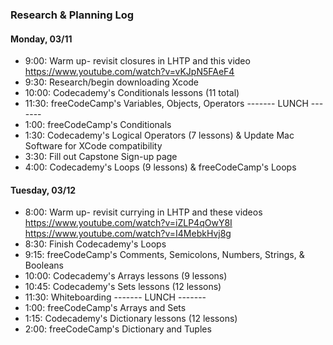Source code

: ### Research & Planning Log
#### Monday, 03/11
* 9:00: Warm up- revisit closures in LHTP and this video https://www.youtube.com/watch?v=vKJpN5FAeF4
* 9:30: Research/begin downloading Xcode
* 10:00: Codecademy's Conditionals lessons (11 total)
* 11:30: freeCodeCamp's Variables, Objects, Operators 
------- LUNCH -------
* 1:00: freeCodeCamp's Conditionals
* 1:30: Codecademy's Logical Operators (7 lessons) & Update Mac Software for XCode compatibility 
* 3:30: Fill out Capstone Sign-up page
* 4:00: Codecademy's Loops (9 lessons) & freeCodeCamp's Loops

#### Tuesday, 03/12
* 8:00: Warm up- revisit currying in LHTP and these videos https://www.youtube.com/watch?v=iZLP4qOwY8I https://www.youtube.com/watch?v=I4MebkHvj8g
* 8:30: Finish Codecademy's Loops
* 9:15: freeCodeCamp's Comments, Semicolons, Numbers, Strings, & Booleans
* 10:00: Codecademy's Arrays lessons (9 lessons)
* 10:45: Codecademy's Sets lessons (12 lessons)
* 11:30: Whiteboarding
------- LUNCH -------
* 1:00: freeCodeCamp's Arrays and Sets
* 1:15: Codecademy's Dictionary lessons (12 lessons)
* 2:00: freeCodeCamp's Dictionary and Tuples 
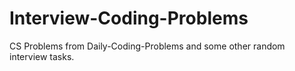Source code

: # Interview-Coding-Problems
CS Problems from Daily-Coding-Problems and some other random interview tasks.

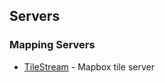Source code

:## Servers

### Mapping Servers
* [TileStream](https://github.com/mapbox/tilestream) - Mapbox tile server
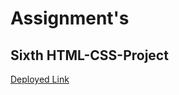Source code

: # Assignment's
## Sixth HTML-CSS-Project

[Deployed Link](https://sixth-project-html-css.netlify.app/)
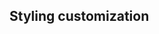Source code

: <script>
	import EasyDesignConfiguration from './EasyDesignConfiguration.svelte';
</script>

## Styling customization

<EasyDesignConfiguration/>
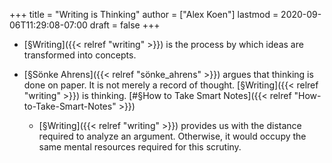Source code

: +++
title = "Writing is Thinking"
author = ["Alex Koen"]
lastmod = 2020-09-06T11:29:08-07:00
draft = false
+++

-   [§Writing]({{< relref "writing" >}}) is the process by which ideas are transformed into concepts.

-   [§Sönke Ahrens]({{< relref "sönke_ahrens" >}}) argues that thinking is done on paper. It is not merely a record of thought. [§Writing]({{< relref "writing" >}}) is thinking. [#§How to Take Smart Notes]({{< relref "How-to-Take-Smart-Notes" >}})
    -   [§Writing]({{< relref "writing" >}}) provides us with the distance required to analyze an argument. Otherwise, it would occupy the same mental resources required for this scrutiny.
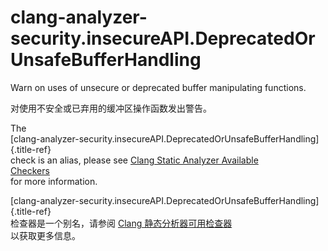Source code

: # clang-analyzer-security.insecureAPI.DeprecatedOrUnsafeBufferHandling

Warn on uses of unsecure or deprecated buffer manipulating functions.

对使用不安全或已弃用的缓冲区操作函数发出警告。

The  
[clang-analyzer-security.insecureAPI.DeprecatedOrUnsafeBufferHandling]{.title-ref}  
check is an alias, please see [Clang Static Analyzer Available  
Checkers](https://clang.llvm.org/docs/analyzer/checkers.html#security-insecureapi-deprecatedorunsafebufferhandling)  
for more information.

[clang-analyzer-security.insecureAPI.DeprecatedOrUnsafeBufferHandling]{.title-ref}  
检查器是一个别名，请参阅 [Clang 静态分析器可用检查器](https://clang.llvm.org/docs/analyzer/checkers.html#security-insecureapi-deprecatedorunsafebufferhandling)  
以获取更多信息。
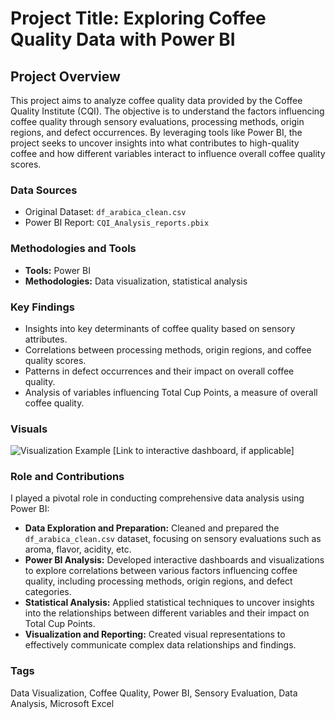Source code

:# Project Title: Exploring Coffee Quality Data with Power BI

## Project Overview
This project aims to analyze coffee quality data provided by the Coffee Quality Institute (CQI). The objective is to understand the factors influencing coffee quality through sensory evaluations, processing methods, origin regions, and defect occurrences. By leveraging tools like Power BI, the project seeks to uncover insights into what contributes to high-quality coffee and how different variables interact to influence overall coffee quality scores.

### Data Sources
- Original Dataset: `df_arabica_clean.csv`
- Power BI Report: `CQI_Analysis_reports.pbix`

### Methodologies and Tools
- **Tools:** Power BI
- **Methodologies:** Data visualization, statistical analysis

### Key Findings
- Insights into key determinants of coffee quality based on sensory attributes.
- Correlations between processing methods, origin regions, and coffee quality scores.
- Patterns in defect occurrences and their impact on overall coffee quality.
- Analysis of variables influencing Total Cup Points, a measure of overall coffee quality.

### Visuals
![Visualization Example](link-to-image.png)
[Link to interactive dashboard, if applicable]

### Role and Contributions
I played a pivotal role in conducting comprehensive data analysis using Power BI:
- **Data Exploration and Preparation:** Cleaned and prepared the `df_arabica_clean.csv` dataset, focusing on sensory evaluations such as aroma, flavor, acidity, etc.
- **Power BI Analysis:** Developed interactive dashboards and visualizations to explore correlations between various factors influencing coffee quality, including processing methods, origin regions, and defect categories.
- **Statistical Analysis:** Applied statistical techniques to uncover insights into the relationships between different variables and their impact on Total Cup Points.
- **Visualization and Reporting:** Created visual representations to effectively communicate complex data relationships and findings.

### Tags
Data Visualization, Coffee Quality, Power BI, Sensory Evaluation, Data Analysis, Microsoft Excel
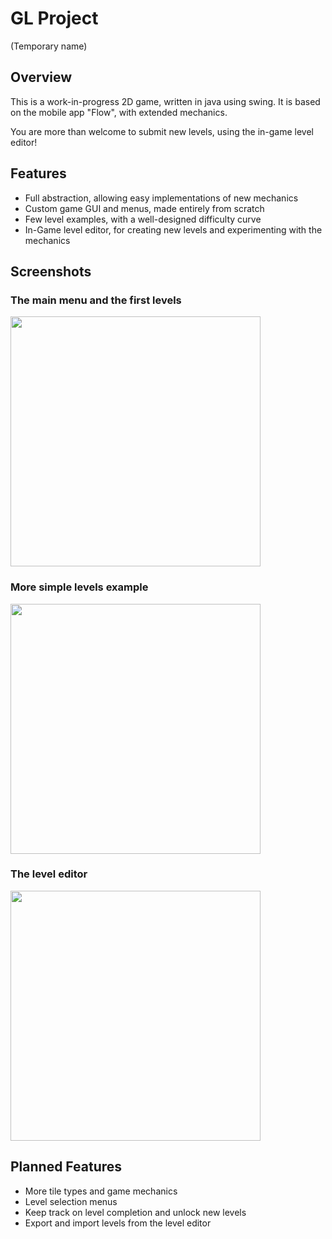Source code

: # GL Project  
(Temporary name)


## Overview
This is a work-in-progress 2D game, written in java using swing.
It is based on the mobile app "Flow", with extended mechanics.  

You are more than welcome to submit new levels, using the in-game level editor!

## Features
* Full abstraction, allowing easy implementations of new mechanics
* Custom game GUI and menus, made entirely from scratch
* Few level examples, with a well-designed difficulty curve
* In-Game level editor, for creating new levels and experimenting with the mechanics

## Screenshots
### The main menu and the first levels
<img src="https://i.imgur.com/JQwT8fR.gif" width="400">


### More simple levels example
<img src="https://i.imgur.com/RtJIShW.gif" width="400">


### The level editor
<img src="https://i.imgur.com/bQKsyG7.gif" width="400">


## Planned Features
* More tile types and game mechanics
* Level selection menus
* Keep track on level completion and unlock new levels
* Export and import levels from the level editor
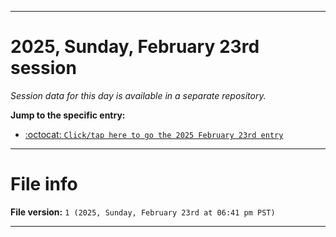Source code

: 
***

# 2025, Sunday, February 23rd session

_Session data for this day is available in a separate repository._

**Jump to the specific entry:**

- [:octocat: `Click/tap here to go the 2025 February 23rd entry`](https://github.com/seanpm2001/SeansLifeArchive_Images_TinyTower_Y2025/tree/SeansLifeArchive_Images_TinyTower_Y2025_Main-dev/2025/02_February/23/)

***

# File info

**File version:** `1 (2025, Sunday, February 23rd at 06:41 pm PST)`

***
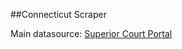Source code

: ##Connecticut Scraper

Main datasource: [Superior Court Portal](https://civilinquiry.jud.ct.gov/Default.aspx)
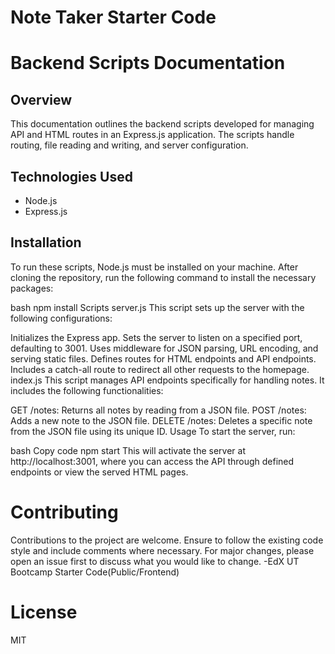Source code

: # Note Taker Starter Code
# Backend Scripts Documentation

## Overview
This documentation outlines the backend scripts developed for managing API and HTML routes in an Express.js application. The scripts handle routing, file reading and writing, and server configuration.

## Technologies Used
- Node.js
- Express.js

## Installation

To run these scripts, Node.js must be installed on your machine. After cloning the repository, run the following command to install the necessary packages:

bash
npm install
Scripts
server.js
This script sets up the server with the following configurations:

Initializes the Express app.
Sets the server to listen on a specified port, defaulting to 3001.
Uses middleware for JSON parsing, URL encoding, and serving static files.
Defines routes for HTML endpoints and API endpoints.
Includes a catch-all route to redirect all other requests to the homepage.
index.js
This script manages API endpoints specifically for handling notes. It includes the following functionalities:

GET /notes: Returns all notes by reading from a JSON file.
POST /notes: Adds a new note to the JSON file.
DELETE /notes: Deletes a specific note from the JSON file using its unique ID.
Usage
To start the server, run:

bash
Copy code
npm start
This will activate the server at http://localhost:3001, where you can access the API through defined endpoints or view the served HTML pages.

# Contributing

Contributions to the project are welcome. Ensure to follow the existing code style and include comments where necessary. For major changes, please open an issue first to discuss what you would like to change. 
-EdX UT Bootcamp Starter Code(Public/Frontend)

# License
MIT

------------------------

*EXERCISE DETAILS*: All lines in the preceding records that hold the word "Express" need to be copied.

*EXERCISE RESULT*:
This documentation outlines the backend scripts developed for managing API and HTML routes in an Express.js application. The scripts handle routing, file reading and writing, and server configuration.
- Express.js
Initializes the Express app.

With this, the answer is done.